Note that I've found that asyncio is only of use for IO bottlenecked programs.
Technically I think CPU heavy loads can be parallelized as well with ThreadPoolExecutor
, but I've never gotten any good results.
If you have a CPU heavy load I suggest you wrap the entire program in something else (multiprocessing)
or (if possible) switch to a language more suited for the task.
Basic setup
To start out, we'll look at a program that takes a string and changes it to upper case letter by letter.
It consists of
- Stage A, sends word, letter by letter
- Stage B, changes letter to uppercase and forwards it
- Stage C, accumulates result
Here's the code (see gist):
"""
Example program for basic asyncio pipeline.
Program takes string as input and converts it to upper case.
For sake of simplicity missing some "features", most notably error handling is absent.
Errors will silenty prevent program completion in many cases.
"""
import asyncio
from dataclasses import dataclass
@dataclass()
class DataAB:
letter: str
@dataclass()
class DataBC:
letter: str
upper: str
result = ""
async def do_stepA(queue_out, input):
for letter in input:
print(f'A, sending {letter}')
await queue_out.put(DataAB(letter))
async def do_stepB(queue_in, queue_out):
while True:
data: DataAB = await queue_in.get()
# perform actual step
letter = data.letter
upper = letter.upper()
print(f'B, processed {upper}')
await queue_out.put(DataBC(letter, upper))
queue_in.task_done()
async def do_stepC(queue_in):
global result
while True:
data: DataBC = await queue_in.get()
# perform actual step
letter = data.letter
upper = data.upper
print(f'C, {letter} changed to {upper}')
result += upper
queue_in.task_done()
async def main():
pipeline_in = 'hello world'
print(f'converting to upper case: {pipeline_in}')

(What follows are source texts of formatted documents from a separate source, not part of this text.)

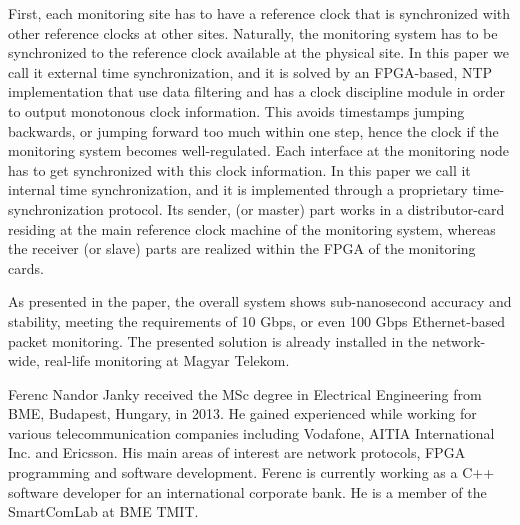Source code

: \documentclass[journal]{IEEEtran}
\begin{document}
First, each monitoring site has to have a reference clock that is synchronized with other reference clocks at other sites. Naturally, the monitoring system has to be synchronized to the reference clock available at the physical site. In this paper we call it external time synchronization, and it is solved by an FPGA-based, NTP implementation that use data filtering and has a clock discipline module in order to output monotonous clock information. This avoids timestamps jumping backwards, or jumping forward too much within one step, hence the clock if the monitoring system becomes well-regulated. Each interface at the monitoring node has to get synchronized with this clock information. In this paper we call it internal time synchronization, and it is implemented through a proprietary time-synchronization protocol. Its sender, (or master) part works in a distributor-card residing at the main reference clock machine of the monitoring system, whereas the receiver (or slave) parts are realized within the FPGA of the monitoring cards.

As presented in the paper, the overall system shows sub-nanosecond accuracy and stability, meeting the requirements of 10 Gbps, or even 100 Gbps Ethernet-based packet monitoring. The presented solution is already installed in the network-wide, real-life monitoring at Magyar Telekom.





\begin{IEEEbiography}{Ferenc Nandor Janky} 
received the MSc degree in Electrical Engineering from BME, Budapest, Hungary, in 2013.
He gained experienced while working for various telecommunication companies including Vodafone, AITIA International Inc. and Ericsson.
His main areas of interest are network protocols, FPGA programming and software development. 
Ferenc is currently working as a C++ software developer for an international corporate bank. He is a member of the SmartComLab at BME TMIT.
\end{IEEEbiography}
\end{document}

queue_AB = asyncio.Queue()
queue_BC = asyncio.Queue()
stepA = asyncio.create_task(do_stepA(queue_AB, pipeline_in))
stepB = asyncio.create_task(do_stepB(queue_AB, queue_BC))
stepC = asyncio.create_task(do_stepC(queue_BC))
await stepA
print('step A done')
await queue_AB.join()
print('queue A - B done')
stepB.cancel() # no more date is going to show up at B
await queue_BC.join()
print('queue B - C done')
stepC.cancel() # no more date is going to show up at C
print(f'main complete, result: {result}')
asyncio.run(main())
print('program complete')
For the input "hello"
this program produces the following output:
converting to upper case: hello
A, sending h
A, sending e
A, sending l
A, sending l
A, sending o
B, processed H
B, processed E
B, processed L
B, processed L
B, processed O
C, h changed to H
C, e changed to E
C, l changed to L
C, l changed to L
C, o changed to O
step A done
queue A - B done
queue B - C done
main complete, result: HELLO
program complete
Note that every stage in te pipeline is serverd by a single task. And note that the input is passed through the pipeline in order.
Waiting
When we add a random sleep to the stages the output is less clean, but still ordered.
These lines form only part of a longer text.